Friday, June 15, 2012

Fan-Directed Fiction

So I've written about Wattpad before.  People can post fiction there, which members can then read and comment upon.  Wattpad has just raised quite a lot of money, so I'm thinking about them again.

If you click the link about Wattpad raising money, you'll see a venture capitalist's comments on Wattpad.  I'll reserve judgment on the financial aspects of the investment, as that is really something I know nothing about.  But I totally don't agree with the guy who's quoted.
  1. I'm not at all interested, I've decided, in participating in a site where fan fiction is promoted.  I tried reading at fanfiction.net for awhile, and I just didn't like it.  (What I'm saying is, I've given fan fiction a chance.  And I still rejected it.  I just don't find it compelling.  But search "fan fiction" in the search box on this blog, and you'll see plenty of writing about that.)
  2. Here's a quote from the piece: "You’re able to upload a story chapter by chapter, folks are able to comment on that chapter, and they can provide encouragement to the writer and actually signal where they’d like want the story to go, which creates a type of engagement that’s impossible in an offline context."  First of all, I don't write chapter-by-chapter.  I plot the whole story in advance and divide into chapters later.  I also have no interest in going where my readers want me to, I'd prefer to tell the story I came up with.  (Game of Thrones would've been more of a feel-good story if Eddard Stark hadn't been killed, and I'm sure no one was weeping for Joffrey, but I, for one, am glad that GRRM didn't write to fulfill his fans' desires.)  If the fans signal where the story goes, it turns into fan fiction, with Mary Sues and improbable romances and all the rest of that crap.
  3. Wattpad comments are useless.  Here's a sampling, from the first chapter of a story that can't quite decide whether it wants to use sophisticated language ("eschew") or colloquialisms ("tummy," "all ironic about it") or whether it's using an omniscient narrator or a third-person narrator (a character is described as brushing "long, straight, coffee-colored hair out of her face" but then debates herself about how to irritate her father -- a person would think the second of those things, but not the first) or even what word to use to refer to a character (we have "highness," "father," and "Bryn," all in the same chapter).  But the praise is effusive and not literate or constructive: "Wow!
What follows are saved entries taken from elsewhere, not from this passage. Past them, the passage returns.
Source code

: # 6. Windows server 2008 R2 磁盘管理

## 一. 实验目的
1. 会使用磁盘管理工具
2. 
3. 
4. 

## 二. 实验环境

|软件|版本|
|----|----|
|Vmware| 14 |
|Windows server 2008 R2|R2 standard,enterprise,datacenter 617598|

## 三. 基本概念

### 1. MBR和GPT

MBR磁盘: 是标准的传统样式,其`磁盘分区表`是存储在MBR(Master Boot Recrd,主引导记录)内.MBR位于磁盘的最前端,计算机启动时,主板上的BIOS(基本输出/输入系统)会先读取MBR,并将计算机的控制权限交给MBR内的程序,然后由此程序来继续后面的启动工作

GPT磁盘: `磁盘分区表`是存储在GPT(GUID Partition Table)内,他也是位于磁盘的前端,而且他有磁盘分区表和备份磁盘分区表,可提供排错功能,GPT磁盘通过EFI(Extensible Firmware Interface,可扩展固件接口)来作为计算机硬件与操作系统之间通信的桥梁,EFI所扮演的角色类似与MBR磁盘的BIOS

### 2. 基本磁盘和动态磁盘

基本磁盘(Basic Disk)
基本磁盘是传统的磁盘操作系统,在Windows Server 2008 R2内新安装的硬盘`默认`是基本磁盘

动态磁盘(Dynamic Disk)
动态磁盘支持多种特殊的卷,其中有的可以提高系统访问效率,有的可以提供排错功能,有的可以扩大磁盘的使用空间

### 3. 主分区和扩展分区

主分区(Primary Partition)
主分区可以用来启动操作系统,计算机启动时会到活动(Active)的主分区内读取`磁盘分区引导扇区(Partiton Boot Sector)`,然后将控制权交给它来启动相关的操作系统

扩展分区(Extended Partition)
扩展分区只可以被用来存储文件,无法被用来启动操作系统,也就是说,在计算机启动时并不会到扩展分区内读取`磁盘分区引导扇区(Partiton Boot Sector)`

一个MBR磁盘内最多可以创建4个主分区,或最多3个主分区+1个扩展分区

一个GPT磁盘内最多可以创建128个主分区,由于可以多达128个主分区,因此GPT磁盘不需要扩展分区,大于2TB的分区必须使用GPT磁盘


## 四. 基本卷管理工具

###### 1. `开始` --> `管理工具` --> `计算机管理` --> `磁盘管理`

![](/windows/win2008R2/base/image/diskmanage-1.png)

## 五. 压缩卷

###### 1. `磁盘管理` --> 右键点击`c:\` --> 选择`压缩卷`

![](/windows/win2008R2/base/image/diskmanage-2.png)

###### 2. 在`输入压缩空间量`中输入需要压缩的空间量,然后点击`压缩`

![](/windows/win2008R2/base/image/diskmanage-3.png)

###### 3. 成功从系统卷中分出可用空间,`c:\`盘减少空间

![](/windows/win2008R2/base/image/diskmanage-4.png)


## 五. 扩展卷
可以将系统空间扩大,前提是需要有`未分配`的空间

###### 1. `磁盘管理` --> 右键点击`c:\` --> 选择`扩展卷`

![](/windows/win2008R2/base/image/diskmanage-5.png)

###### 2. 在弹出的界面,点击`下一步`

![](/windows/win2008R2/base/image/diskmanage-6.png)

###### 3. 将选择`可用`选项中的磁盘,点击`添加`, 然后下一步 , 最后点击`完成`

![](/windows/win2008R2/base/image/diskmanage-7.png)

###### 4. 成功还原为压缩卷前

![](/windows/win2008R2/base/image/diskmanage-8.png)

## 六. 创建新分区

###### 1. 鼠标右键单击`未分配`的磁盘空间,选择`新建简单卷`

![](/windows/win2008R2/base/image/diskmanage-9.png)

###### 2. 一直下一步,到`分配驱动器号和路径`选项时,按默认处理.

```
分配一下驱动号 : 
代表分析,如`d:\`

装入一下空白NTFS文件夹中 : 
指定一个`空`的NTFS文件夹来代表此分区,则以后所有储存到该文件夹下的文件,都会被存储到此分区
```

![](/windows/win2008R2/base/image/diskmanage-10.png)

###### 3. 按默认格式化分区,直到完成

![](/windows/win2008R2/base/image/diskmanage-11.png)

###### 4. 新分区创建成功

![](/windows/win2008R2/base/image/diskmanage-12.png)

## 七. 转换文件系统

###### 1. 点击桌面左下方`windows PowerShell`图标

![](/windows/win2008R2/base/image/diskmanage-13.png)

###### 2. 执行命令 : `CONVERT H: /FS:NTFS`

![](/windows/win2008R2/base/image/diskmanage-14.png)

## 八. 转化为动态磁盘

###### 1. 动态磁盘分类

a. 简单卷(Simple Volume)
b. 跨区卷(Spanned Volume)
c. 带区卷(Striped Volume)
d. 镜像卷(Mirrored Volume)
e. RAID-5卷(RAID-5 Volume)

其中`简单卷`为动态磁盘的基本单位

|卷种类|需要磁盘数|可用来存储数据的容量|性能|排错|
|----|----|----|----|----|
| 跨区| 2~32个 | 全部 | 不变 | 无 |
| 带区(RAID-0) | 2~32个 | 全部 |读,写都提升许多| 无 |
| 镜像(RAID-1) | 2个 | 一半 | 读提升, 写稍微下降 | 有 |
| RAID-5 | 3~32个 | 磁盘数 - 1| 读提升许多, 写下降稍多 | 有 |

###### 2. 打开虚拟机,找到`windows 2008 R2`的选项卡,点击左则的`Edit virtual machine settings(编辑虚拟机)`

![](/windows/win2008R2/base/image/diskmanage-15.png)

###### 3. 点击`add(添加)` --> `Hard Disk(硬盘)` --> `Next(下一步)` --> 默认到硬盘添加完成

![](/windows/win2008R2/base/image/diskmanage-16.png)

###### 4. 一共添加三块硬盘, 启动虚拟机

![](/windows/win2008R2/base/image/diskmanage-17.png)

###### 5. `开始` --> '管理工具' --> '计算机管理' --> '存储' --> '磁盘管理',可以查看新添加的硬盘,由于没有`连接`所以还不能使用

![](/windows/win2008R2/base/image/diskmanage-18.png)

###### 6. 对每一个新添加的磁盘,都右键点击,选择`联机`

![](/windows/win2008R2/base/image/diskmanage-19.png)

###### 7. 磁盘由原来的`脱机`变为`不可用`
I only read 1st chapter and I know this story will be amazing :D Btw I hate her dad xP" and "Wow. I can't stop reading...my eyes are glue to the screen! XD" and "How in the world are you able to write such magnificent words? Please enlighten us!" and "Plz upload next chapter."  (I guess Dolan Duck is getting in on the commenting with that last one there.)
Anyway, yeah, Wattpad isn't for me.  Because I like real books.  Or at least, people who are seeking to eventually become published authors, and who are serious about constructive criticism and not just seeking praise.

Now I'm going to go brush my waist-length straight black hair.